-- Data for review follows --

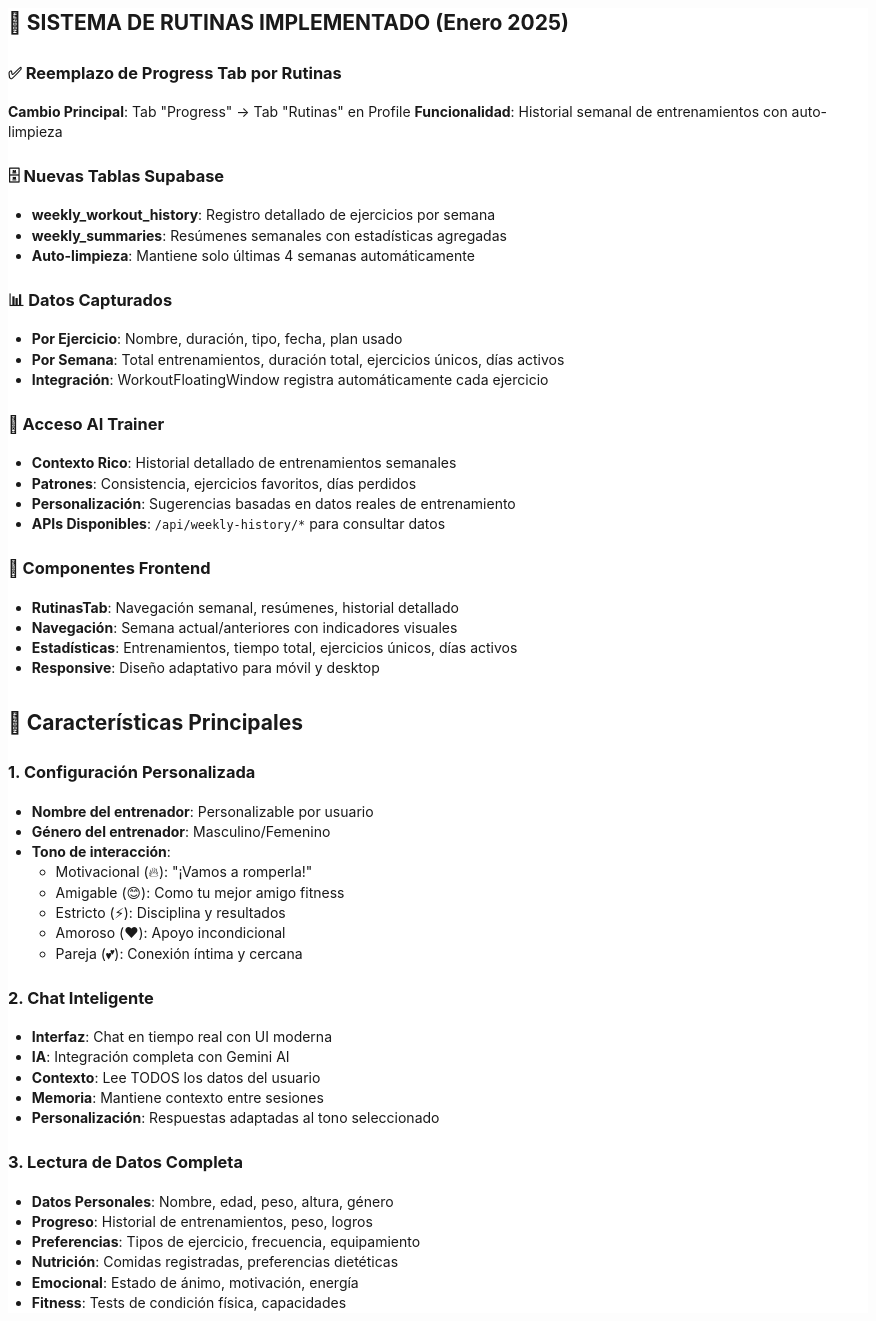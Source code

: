## 🎯 SISTEMA DE RUTINAS IMPLEMENTADO (Enero 2025)

### ✅ Reemplazo de Progress Tab por Rutinas
**Cambio Principal**: Tab "Progress" → Tab "Rutinas" en Profile
**Funcionalidad**: Historial semanal de entrenamientos con auto-limpieza

### 🗄️ Nuevas Tablas Supabase
- **weekly_workout_history**: Registro detallado de ejercicios por semana
- **weekly_summaries**: Resúmenes semanales con estadísticas agregadas
- **Auto-limpieza**: Mantiene solo últimas 4 semanas automáticamente

### 📊 Datos Capturados
- **Por Ejercicio**: Nombre, duración, tipo, fecha, plan usado
- **Por Semana**: Total entrenamientos, duración total, ejercicios únicos, días activos
- **Integración**: WorkoutFloatingWindow registra automáticamente cada ejercicio

### 🤖 Acceso AI Trainer
- **Contexto Rico**: Historial detallado de entrenamientos semanales
- **Patrones**: Consistencia, ejercicios favoritos, días perdidos
- **Personalización**: Sugerencias basadas en datos reales de entrenamiento
- **APIs Disponibles**: `/api/weekly-history/*` para consultar datos

### 🎨 Componentes Frontend
- **RutinasTab**: Navegación semanal, resúmenes, historial detallado
- **Navegación**: Semana actual/anteriores con indicadores visuales
- **Estadísticas**: Entrenamientos, tiempo total, ejercicios únicos, días activos
- **Responsive**: Diseño adaptativo para móvil y desktop

## 🎯 Características Principales

### 1. Configuración Personalizada
- **Nombre del entrenador**: Personalizable por usuario
- **Género del entrenador**: Masculino/Femenino
- **Tono de interacción**:
  - Motivacional (🔥): "¡Vamos a romperla!"
  - Amigable (😊): Como tu mejor amigo fitness
  - Estricto (⚡): Disciplina y resultados
  - Amoroso (❤️): Apoyo incondicional
  - Pareja (💕): Conexión íntima y cercana

### 2. Chat Inteligente
- **Interfaz**: Chat en tiempo real con UI moderna
- **IA**: Integración completa con Gemini AI
- **Contexto**: Lee TODOS los datos del usuario
- **Memoria**: Mantiene contexto entre sesiones
- **Personalización**: Respuestas adaptadas al tono seleccionado

### 3. Lectura de Datos Completa
- **Datos Personales**: Nombre, edad, peso, altura, género
- **Progreso**: Historial de entrenamientos, peso, logros
- **Preferencias**: Tipos de ejercicio, frecuencia, equipamiento
- **Nutrición**: Comidas registradas, preferencias dietéticas
- **Emocional**: Estado de ánimo, motivación, energía
- **Fitness**: Tests de condición física, capacidades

-- Data for review concluded --

§ **Exercise details**:
Please give an exact copy of the entries above, from the line with "entrenamientos con auto-limpieza" down to the line with "- **Por Semana**: Total", inclusive, and nothing else.

§ **Task result**:
**Funcionalidad**: Historial semanal de entrenamientos con auto-limpieza

### 🗄️ Nuevas Tablas Supabase
- **weekly_workout_history**: Registro detallado de ejercicios por semana
- **weekly_summaries**: Resúmenes semanales con estadísticas agregadas
- **Auto-limpieza**: Mantiene solo últimas 4 semanas automáticamente

### 📊 Datos Capturados
- **Por Ejercicio**: Nombre, duración, tipo, fecha, plan usado
- **Por Semana**: Total entrenamientos, duración total, ejercicios únicos, días activos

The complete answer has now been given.